(Document images with source code)
* * * * * * *

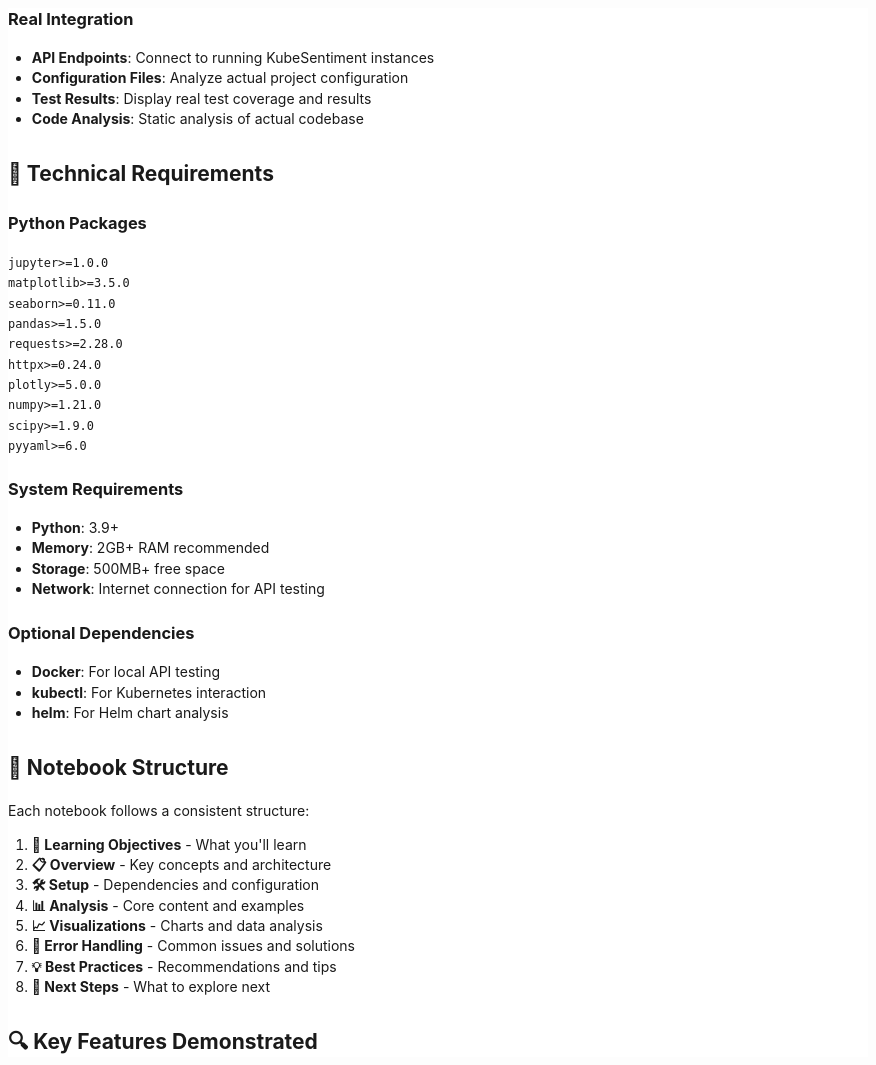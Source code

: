 ### Real Integration

- **API Endpoints**: Connect to running KubeSentiment instances
- **Configuration Files**: Analyze actual project configuration
- **Test Results**: Display real test coverage and results
- **Code Analysis**: Static analysis of actual codebase

## 🔧 Technical Requirements

### Python Packages

```
jupyter>=1.0.0
matplotlib>=3.5.0
seaborn>=0.11.0
pandas>=1.5.0
requests>=2.28.0
httpx>=0.24.0
plotly>=5.0.0
numpy>=1.21.0
scipy>=1.9.0
pyyaml>=6.0
```

### System Requirements

- **Python**: 3.9+
- **Memory**: 2GB+ RAM recommended
- **Storage**: 500MB+ free space
- **Network**: Internet connection for API testing

### Optional Dependencies

- **Docker**: For local API testing
- **kubectl**: For Kubernetes interaction
- **helm**: For Helm chart analysis

## 🎨 Notebook Structure

Each notebook follows a consistent structure:

1. **🎯 Learning Objectives** - What you'll learn
2. **📋 Overview** - Key concepts and architecture
3. **🛠️ Setup** - Dependencies and configuration
4. **📊 Analysis** - Core content and examples
5. **📈 Visualizations** - Charts and data analysis
6. **🚨 Error Handling** - Common issues and solutions
7. **💡 Best Practices** - Recommendations and tips
8. **🔄 Next Steps** - What to explore next

## 🔍 Key Features Demonstrated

* * * * * * *

> _What the task asks_:
Return the span of lines in the data above that opens at the line with "- **Code Analysis**: Static" and closes at the line with "3. **🛠️ Setup**", exactly, ends included, nothing else.

> _Your response_:
- **Code Analysis**: Static analysis of actual codebase

## 🔧 Technical Requirements

### Python Packages

```
jupyter>=1.0.0
matplotlib>=3.5.0
seaborn>=0.11.0
pandas>=1.5.0
requests>=2.28.0
httpx>=0.24.0
plotly>=5.0.0
numpy>=1.21.0
scipy>=1.9.0
pyyaml>=6.0
```

### System Requirements

- **Python**: 3.9+
- **Memory**: 2GB+ RAM recommended
- **Storage**: 500MB+ free space
- **Network**: Internet connection for API testing

### Optional Dependencies

- **Docker**: For local API testing
- **kubectl**: For Kubernetes interaction
- **helm**: For Helm chart analysis

## 🎨 Notebook Structure

Each notebook follows a consistent structure:

1. **🎯 Learning Objectives** - What you'll learn
2. **📋 Overview** - Key concepts and architecture
3. **🛠️ Setup** - Dependencies and configuration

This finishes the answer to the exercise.